Tuesday 2nd October 2007

The Archbishop of Canterbury, Dr Rowan Williams, delivered the following sermon at Westminster Abbey.

Lectionary: Ezekiel 2: 1–5; Ephesians 5: 15–20

In the name of the Father and of the Son and of the Holy Spirit. Amen.

Careless students of history are probably inclined to think of the Wesley brothers as an almost indistinguishable unit, the Founders of Methodism (capital F, capital M). And it comes as just a little bit of a shock to realize that they were not joined at the hip, either mentally or physically. It comes as a little bit of a shock to realize that there were moments of considerable stress and tension between them. They disapproved of each other's marriages. And they told each other so, speaking the truth in love at some length and with some feeling! They disagreed strongly about John's irregular ordinations, towards the end. They disagreed about various specific cases; local preachers about whom John was hopeful, and Charles realistic. They were not above (I'm sorry to say) allowing their friends to write critical articles about each other in various journals. Not an easy relationship, then. And yet one which, in its very tension, its very duality, is at the heart of what Methodism is.

Charles was criticized in his lifetime and after his death by some of John's closest supporters for what some referred to as his 'high church bigotry'. But his concern that the Methodist movement should retain a solid churchly identity, whatever exactly that meant; his concern that the preaching and the teaching of the Church should be informed at every point by all the wealth of Christian tradition and sacramental practice - that certainly made Methodism what it became in due course. And that in itself is a helpful reminder to churches that are not strangers to conflict (and I include both Methodist and Anglican families in this) that tension is not always rupture.
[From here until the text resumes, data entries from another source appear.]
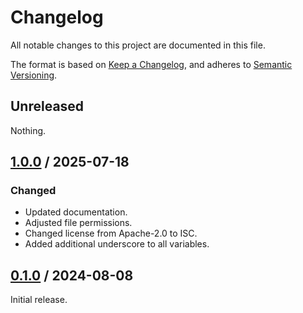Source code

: # Changelog

All notable changes to this project are documented in this file.

The format is based on [Keep a Changelog](https://keepachangelog.com/en/1.1.0),
and adheres to [Semantic Versioning](https://semver.org/spec/v2.0.0).

## Unreleased

Nothing.

## [1.0.0](https://github.com/trallnag/ansible-role-systemd-unit/compare/v0.1.0...v1.0.0) / 2025-07-18

### Changed

- Updated documentation.
- Adjusted file permissions.
- Changed license from Apache-2.0 to ISC.
- Added additional underscore to all variables.

## [0.1.0](https://github.com/trallnag/ansible-role-systemd-unit/compare/a7a41bdf4a938ec67c4085885e647175eaab89dc...v0.1.0) / 2024-08-08

Initial release.
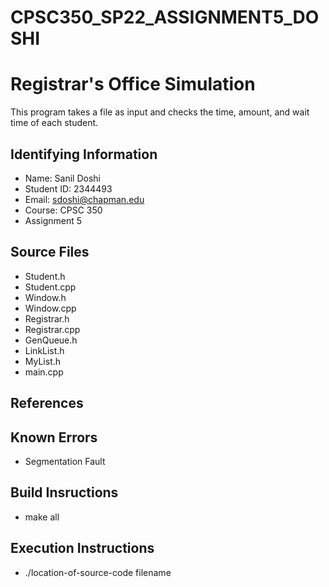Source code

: # CPSC350_SP22_ASSIGNMENT5_DOSHI

# Registrar's Office Simulation
This program takes a file as input and checks the time, amount, and wait time of each student.

## Identifying Information

* Name: Sanil Doshi
* Student ID: 2344493
* Email: sdoshi@chapman.edu
* Course: CPSC 350
* Assignment 5

## Source Files

* Student.h
* Student.cpp
* Window.h
* Window.cpp
* Registrar.h
* Registrar.cpp
* GenQueue.h
* LinkList.h
* MyList.h
* main.cpp

## References

## Known Errors

* Segmentation Fault

## Build Insructions

* make all

## Execution Instructions

* ./location-of-source-code filename
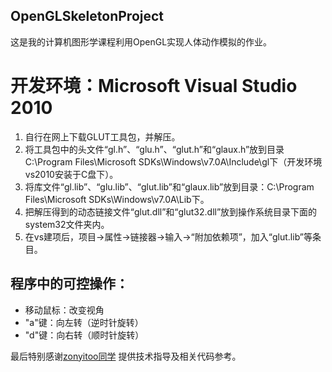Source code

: ## OpenGLSkeletonProject

这是我的计算机图形学课程利用OpenGL实现人体动作模拟的作业。

# 开发环境：Microsoft Visual Studio 2010

1. 自行在网上下载GLUT工具包，并解压。
2. 将工具包中的头文件“gl.h”、“glu.h”、“glut.h”和“glaux.h”放到目录C:\Program Files\Microsoft SDKs\Windows\v7.0A\Include\gl下（开发环境vs2010安装于C盘下）。
3. 将库文件“gl.lib”、“glu.lib”、“glut.lib”和“glaux.lib”放到目录：C:\Program Files\Microsoft SDKs\Windows\v7.0A\Lib下。
4. 把解压得到的动态链接文件“glut.dll”和“glut32.dll”放到操作系统目录下面的system32文件夹内。
5. 在vs建项后，项目->属性->链接器->输入->“附加依赖项”，加入“glut.lib”等条目。

## 程序中的可控操作：
* 移动鼠标：改变视角
* "a"键：向左转（逆时针旋转）
* "d"键：向右转（顺时针旋转）


最后特别感谢[zonyitoo同学](https://github.com/zonyitoo) 提供技术指导及相关代码参考。
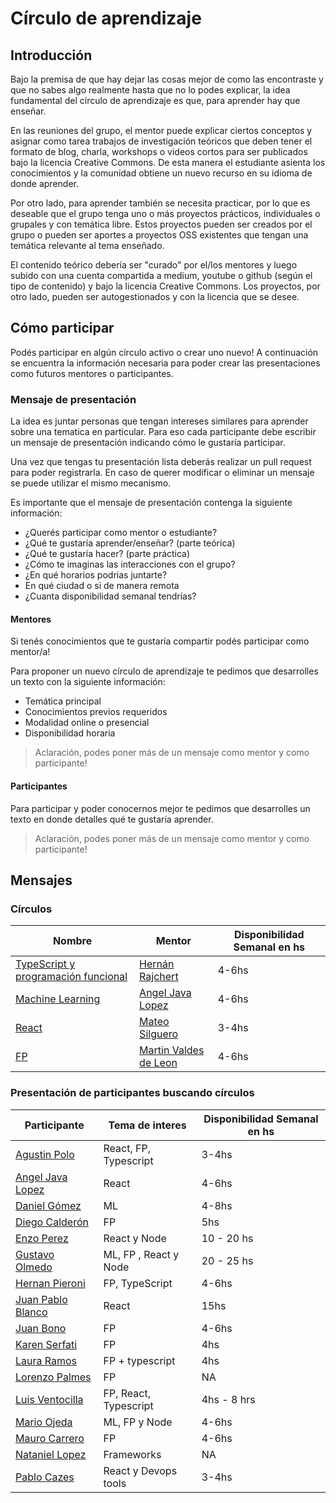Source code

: # Círculo de aprendizaje
## Introducción
Bajo la premisa de que hay dejar las cosas mejor de como las encontraste y que no sabes algo realmente hasta que no lo podes explicar, la idea fundamental del círculo de aprendizaje es que, para aprender hay que enseñar.

En las reuniones del grupo, el mentor puede explicar ciertos conceptos y asignar como tarea trabajos de investigación teóricos que deben tener el formato de blog, charla, workshops o videos cortos para ser publicados bajo la licencia Creative Commons. De esta manera el estudiante asienta los conocimientos y la comunidad obtiene un nuevo recurso en su idioma de donde aprender.

Por otro lado, para aprender también se necesita practicar, por lo que es deseable que el grupo tenga uno o más proyectos prácticos, individuales o grupales y con temática libre. Estos proyectos pueden ser creados por el grupo o pueden ser aportes a proyectos OSS existentes que tengan una temática relevante al tema enseñado.

El contenido teórico debería ser "curado" por el/los mentores y luego subido con una cuenta compartida a medium, youtube o github (según el tipo de contenido) y bajo la licencia Creative Commons. Los proyectos, por otro lado, pueden ser autogestionados y con la licencia que se desee.

## Cómo participar
Podés participar en algún círculo activo o crear uno nuevo! A continuación se encuentra la información necesaria para poder crear las presentaciones como futuros mentores o participantes.

### Mensaje de presentación

La idea es juntar personas que tengan intereses similares para aprender sobre una tematica en particular. Para eso cada participante debe escribir un mensaje de presentación indicando cómo le gustaría participar.

Una vez que tengas tu presentación lista deberás realizar un pull request para poder registrarla. En caso de querer modificar o eliminar un mensaje se puede utilizar el mismo mecanismo.

Es importante que el mensaje de presentación contenga la siguiente información:
* ¿Querés participar como mentor o estudiante?
* ¿Qué te gustaría aprender/enseñar? (parte teórica)
* ¿Qué te gustaría hacer? (parte práctica)
* ¿Cómo te imaginas las interacciones con el grupo?
* ¿En qué horarios podrias juntarte?
* En qué ciudad o si de manera remota
* ¿Cuanta disponibilidad semanal tendrías?

#### Mentores
Si tenés conocimientos que te gustaría compartir podés participar como mentor/a!

Para proponer un nuevo círculo de aprendizaje te pedimos que desarrolles un texto con la siguiente información:

* Temática principal
* Conocimientos previos requeridos
* Modalidad online o presencial
* Disponibilidad horaria

> Aclaración, podes poner más de un mensaje como mentor y como participante!

#### Participantes

Para participar y poder conocernos mejor te pedimos que desarrolles un texto en donde detalles qué te gustaría aprender.

> Aclaración, podes poner más de un mensaje como mentor y como participante!

## Mensajes

### Círculos
| Nombre  | Mentor | Disponibilidad Semanal en hs |
| ------------- | ------------- | ------------- |
|  [TypeScript y programación funcional](https://github.com/circulo-aprendizaje/fp-ts) | [Hernán Rajchert](https://github.com/circulo-aprendizaje/organizacion/blob/master/mensajes/hernan_rajchert.md) | 4-6hs |
| [Machine Learning](https://github.com/circulo-aprendizaje/machine-learning) | [Angel Java Lopez](https://github.com/circulo-aprendizaje/organizacion/blob/master/mensajes/ajlopez_mentor.md) |  4-6hs |
| [React](https://github.com/circulo-aprendizaje/react) | [Mateo Silguero](https://github.com/circulo-aprendizaje/organizacion/blob/master/mensajes/mateo-silguero_mentor.md) |  3-4hs |
| [FP](https://github.com/circulo-aprendizaje/programacion-funcional) |[Martin Valdes de Leon](https://github.com/circulo-aprendizaje/organizacion/blob/master/mensajes/martin_valdes_de_leon.md) | 4-6hs |

### Presentación de participantes buscando círculos

| Participante  | Tema de interes | Disponibilidad Semanal en hs |
| ------------- | ------------- | ------------- |
| [Agustin Polo](https://github.com/circulo-aprendizaje/organizacion/blob/master/mensajes/agustin_polo.md) | React, FP, Typescript | 3-4hs |
| [Angel Java Lopez](https://github.com/circulo-aprendizaje/organizacion/blob/master/mensajes/ajlopez_aprendiz.md) | React | 4-6hs |
| [Daniel Gómez](https://github.com/circulo-aprendizaje/organizacion/blob/master/mensajes/daniel_gomez.md) | ML | 4-8hs |
| [Diego Calderón](https://github.com/circulo-aprendizaje/organizacion/blob/master/mensajes/diego_calderon.md) | FP | 5hs |
| [Enzo Perez](https://github.com/circulo-aprendizaje/organizacion/blob/master/mensajes/enzoPerez.md) | React y Node | 10 - 20 hs |
| [Gustavo Olmedo](https://github.com/circulo-aprendizaje/organizacion/blob/master/mensajes/gustavo_olmedo.md) | ML, FP , React y Node | 20 - 25 hs |
| [Hernan Pieroni](https://github.com/circulo-aprendizaje/organizacion/blob/master/mensajes/hernan_pieroni.md) | FP, TypeScript | 4-6hs |
| [Juan Pablo Blanco](https://github.com/circulo-aprendizaje/organizacion/blob/master/mensajes/jpblanco.md) | React | 15hs |
| [Juan Bono](https://github.com/circulo-aprendizaje/organizacion/blob/master/mensajes/juanbono.md) | FP | 4-6hs |
| [Karen Serfati](https://github.com/circulo-aprendizaje/organizacion/blob/master/mensajes/keyserfati.md) | FP | 4hs |
| [Laura Ramos](https://github.com/circulo-aprendizaje/organizacion/blob/master/mensajes/lauraramos.md) | FP + typescript | 4hs |
| [Lorenzo Palmes](https://github.com/circulo-aprendizaje/organizacion/blob/master/mensajes/lpalmes.md) | FP | NA |
| [Luis Ventocilla](https://github.com/circulo-aprendizaje/organizacion/blob/master/mensajes/luis_ventocilla.md) | FP, React, Typescript| 4hs - 8 hrs|
| [Mario Ojeda](https://github.com/circulo-aprendizaje/organizacion/blob/master/mensajes/mario_ojeda.md) | ML, FP y Node | 4-6hs |
| [Mauro Carrero](https://github.com/circulo-aprendizaje/organizacion/blob/master/mensajes/mauro_carrero.md) | FP | 4-6hs |
| [Nataniel Lopez](https://github.com/circulo-aprendizaje/organizacion/blob/master/mensajes/nataniel_lopez.md) | Frameworks | NA |
| [Pablo Cazes](https://github.com/circulo-aprendizaje/organizacion/blob/master/mensajes/pablo_cazes.md) | React y Devops tools | 3-4hs |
A useful reminder that churches become what they are by what one great thinker of our age has called 'continuities of conflict'.

John and Charles together produced a churchly identity, a style and ethos of Christian living which was and remains wholly distinctive: distinctive in its skilful, resourceful balance of the contemplative and the active, of the traditional and the innovative, a balance whose centre point was and remains a deep commitment to the Lord's Supper at the heart of Christian practice. I have, I'm afraid, lost count of just how many hymns on the Lord's Supper are ascribed to both of them, though mostly, of course, to Charles.

But this is not just a point about the usefulness of conflict and argument in the formation of Christian identity. It goes rather deeper than that, because when conflicts between Christians are as sharp as they sometimes were between John and Charles, or for that matter between Paul and Barnabas in the Acts of the Apostles, we have to ask what it is that makes it worthwhile for the relationship to be worked at and to persist. We forget too readily that conflicts very often reveal the underlying commitment to continue the relationship. If you weren't interested in staying on terms with your brother, you might very well walk away. The question as to what made it worthwhile to stay on terms with your brother is one that I believe is answered – though rather obliquely – through a phrase that we heard in our first lesson this evening: 'When he spoke to me a spirit entered into me and set me on my feet.' (Ezekiel 2.2)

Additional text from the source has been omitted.